First layer functions:

* Make sure that at least one element is "TRUE" (using OR)
* Make sure that they're not all "TRUE" (using NAND)

Second layer function:

* Make sure that both of the first-layer criteria are satisfied (using AND)

The network's output is just the result of this second function.  The first layer *transforms the inputs* into something that the second layer can use so that the whole network can perform XOR.

----

**An example with images:**

Slide 61 from [this talk](http://cs.nyu.edu/~fergus/tutorials/deep_learning_cvpr12/CVPR2012-Tutorial_lee.pdf) as a single image--shows (one way to visualize) what the different hidden layers in a particular neural network are looking for.
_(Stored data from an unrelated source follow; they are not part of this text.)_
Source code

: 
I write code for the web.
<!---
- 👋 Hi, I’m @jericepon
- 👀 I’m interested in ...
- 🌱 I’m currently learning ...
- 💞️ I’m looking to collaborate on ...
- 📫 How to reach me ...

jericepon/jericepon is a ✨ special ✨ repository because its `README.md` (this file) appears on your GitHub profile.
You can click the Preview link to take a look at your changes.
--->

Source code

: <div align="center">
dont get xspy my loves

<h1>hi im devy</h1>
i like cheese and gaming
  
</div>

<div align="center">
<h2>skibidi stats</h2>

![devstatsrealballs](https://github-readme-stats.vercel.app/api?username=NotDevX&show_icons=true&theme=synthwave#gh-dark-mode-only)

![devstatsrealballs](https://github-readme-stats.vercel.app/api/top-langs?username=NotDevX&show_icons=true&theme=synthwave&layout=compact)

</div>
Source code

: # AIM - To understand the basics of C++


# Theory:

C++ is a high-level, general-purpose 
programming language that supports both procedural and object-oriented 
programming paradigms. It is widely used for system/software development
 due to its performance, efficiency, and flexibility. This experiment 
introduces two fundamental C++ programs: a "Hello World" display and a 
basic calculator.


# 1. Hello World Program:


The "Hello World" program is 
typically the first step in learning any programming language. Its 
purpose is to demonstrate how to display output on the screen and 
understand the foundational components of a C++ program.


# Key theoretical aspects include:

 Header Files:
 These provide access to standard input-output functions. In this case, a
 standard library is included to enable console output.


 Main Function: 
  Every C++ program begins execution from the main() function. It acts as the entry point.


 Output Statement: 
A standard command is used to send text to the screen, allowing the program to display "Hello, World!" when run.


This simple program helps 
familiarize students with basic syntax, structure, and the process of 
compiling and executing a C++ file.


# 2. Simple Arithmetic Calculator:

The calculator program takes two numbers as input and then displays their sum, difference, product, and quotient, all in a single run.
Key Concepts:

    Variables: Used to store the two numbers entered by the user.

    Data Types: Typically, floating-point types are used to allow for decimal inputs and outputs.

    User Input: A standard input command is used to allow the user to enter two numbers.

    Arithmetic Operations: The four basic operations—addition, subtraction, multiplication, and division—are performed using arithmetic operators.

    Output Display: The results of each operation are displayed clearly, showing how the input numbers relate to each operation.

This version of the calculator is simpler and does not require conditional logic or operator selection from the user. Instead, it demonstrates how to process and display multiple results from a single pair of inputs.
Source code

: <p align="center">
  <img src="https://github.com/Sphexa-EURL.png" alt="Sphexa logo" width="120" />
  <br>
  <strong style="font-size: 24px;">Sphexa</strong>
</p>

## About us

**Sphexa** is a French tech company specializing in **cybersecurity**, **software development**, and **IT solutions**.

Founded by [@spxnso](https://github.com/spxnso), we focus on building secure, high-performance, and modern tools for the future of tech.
![cnn](Screen Shot 2017-02-13 at 11.16.44 AM.png)

The first layer looks for short pieces of edges in the image: these are very easy to find from raw pixel data, but they're not very useful by themselves for telling you if you're looking at a face or a bus or an elephant.

The next layer composes the edges: if the edges from the bottom hidden layer fit together in a certain way, then one of the eye-detectors in the middle of left-most column might turn on.  It would be hard to make a single layer that was so good at finding something so specific from the raw pixels: eye detectors are much easier to build out of edge detectors than out of raw pixels.

The next layer up composes the eye detectors and the nose detectors into faces.  In other words, these will light up when the eye detectors and nose detectors from the previous layer turn on with the right patterns.  These are very good at looking for particular kinds of faces: if one or more of them lights up, then your output layer should report that a face is present.

This is useful because **face detectors are easy to build out of eye detectors and nose detectors, but really hard to build out of pixel intensities.**

So each layer gets you farther and farther from the raw pixels and closer to your ultimate goal (e.g. face detection or bus detection).